Ratna, elle, semble le comprendre et sa qualité d’écoute le détend et l’apaise, rompant sa solitude et le forçant à s’interroger sur l’homme qu’il est au sein de la société dans laquelle il vit.


Pour ce jeune homme confiné et prisonnier de son univers cossu, Bombay et le monde extérieur se résument à la vue qu’il en a de sa terrasse luxueuse, les réalités de la ville, c’est au travers de Ratna, de sa force tranquille et de son incroyable détermination à « poursuivre ses rêves » qu’il va en prendre conscience.


Très belle scène où Ashwin, sur le chemin du retour, surprend la jeune femme en train de danser, lors d’une fête en ville et tandis qu’elle se précipite à sa suite, lui emboîtant le pas, il l’encourage à rester, troublé par la révélation de cette féminité éminemment sensuelle, qu’il découvre avec un regard neuf.


Car Ratna est une femme à part entière et son portrait se dessine et s’affine tout au long du film, nous la rendant de plus en plus attachante.
Une héroïne combative, amoureuse, protectrice, mais jamais victime, capable, par souci du devoir et des traditions de se sacrifier, tirant volontairement un trait sur le sentiment qui s’impose à elle et qu’elle sait réciproque : « deux êtres suspendus à un amour interdit où les émotions affleurent sans être prononcées. »


Et cette histoire d’amour impossible, qui s’inscrit en filigrane dans la réalité sociale et politique, semble porter l’empreinte, douce, mais déterminée, de la réalisatrice.
À un militantisme coup de poing, la jeune femme préfère en effet, une extrême délicatesse dans le traitement de l’intrigue et une sage sobriété filmique, ce qui ne l’empêche pas de dénoncer avec vigueur le statut réservé aux femmes dans son pays et les inégalités criantes contre lesquelles elle n’a cessé de se battre.

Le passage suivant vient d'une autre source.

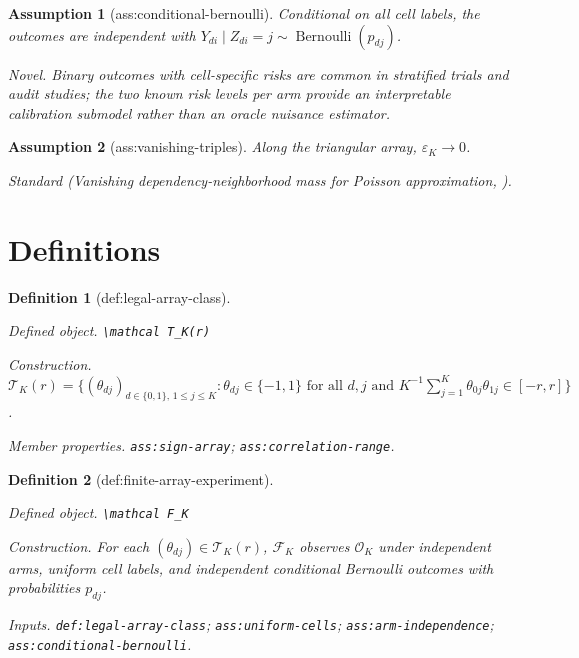 \documentclass{article}
\newtheorem{assumption}{Assumption}
\newtheorem{definition}{Definition}
\begin{document}
\begin{assumption}[ass:conditional-bernoulli]\label{ass:conditional-bernoulli}
Conditional on all cell labels, the outcomes are independent with \(Y_{di}\mid Z_{di}=j\sim\operatorname{Bernoulli}(p_{dj})\).
\par\smallskip\noindent\emph{Novel.} Binary outcomes with cell-specific risks are common in stratified trials and audit studies; the two known risk levels per arm provide an interpretable calibration submodel rather than an oracle nuisance estimator.
\end{assumption}

\begin{assumption}[ass:vanishing-triples]\label{ass:vanishing-triples}
Along the triangular array, \(\varepsilon_K\to0\).
\par\smallskip\noindent\emph{Standard} (Vanishing dependency-neighborhood mass for Poisson approximation, \cite{arratiaGoldsteinGordon1989}).
\end{assumption}

\section{Definitions}

\begin{definition}[def:legal-array-class]\label{def:legal-array-class}
\par\smallskip\noindent\emph{Defined object.} \texttt{\textbackslash{}\allowbreak{}mathcal T\_\allowbreak{}K(r)}
\par\smallskip\noindent\emph{Construction.} \(\mathcal T_K(r)=\{(\theta_{dj})_{d\in\{0,1\},\,1\le j\le K}: \theta_{dj}\in\{-1,1\}\text{ for all }d,j\text{ and }K^{-1}\sum_{j=1}^{K}\theta_{0j}\theta_{1j}\in[-r,r]\}\).
\par\smallskip\noindent\emph{Member properties.} \texttt{ass:\allowbreak{}sign-\allowbreak{}array}; \texttt{ass:\allowbreak{}correlation-\allowbreak{}range}.
\end{definition}

\begin{definition}[def:finite-array-experiment]\label{def:finite-array-experiment}
\par\smallskip\noindent\emph{Defined object.} \texttt{\textbackslash{}\allowbreak{}mathcal F\_\allowbreak{}K}
\par\smallskip\noindent\emph{Construction.} For each \((\theta_{dj})\in\mathcal T_K(r)\), \(\mathcal F_K\) observes \(\mathcal O_K\) under independent arms, uniform cell labels, and independent conditional Bernoulli outcomes with probabilities \(p_{dj}\).
\par\smallskip\noindent\emph{Inputs.} \texttt{def:\allowbreak{}legal-\allowbreak{}array-\allowbreak{}class}; \texttt{ass:\allowbreak{}uniform-\allowbreak{}cells}; \texttt{ass:\allowbreak{}arm-\allowbreak{}independence}; \texttt{ass:\allowbreak{}conditional-\allowbreak{}bernoulli}.
\end{definition}
\end{document}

« Quand j’étais enfant, une nounou s’occupait de moi : elle faisait
partie de la famille et en même temps en était exclue : c’est ce
conflit qui m’a agitée toute ma vie, m’inspirant mon premier
long-métrage : Monsieur. »



Alors oui, le chemin risque d'être long encore, pour que « chacun puisse vivre ses rêves, cultiver ses talents, désirer ce qu’il veut », se heurtant à la dure réalité des classes et des castes, comme à un fatum, mais la cinéaste apporte sa pierre à l’édifice, nous transmettant de fort jolie manière, sa volonté de faire bouger les choses et son envie d’espérer.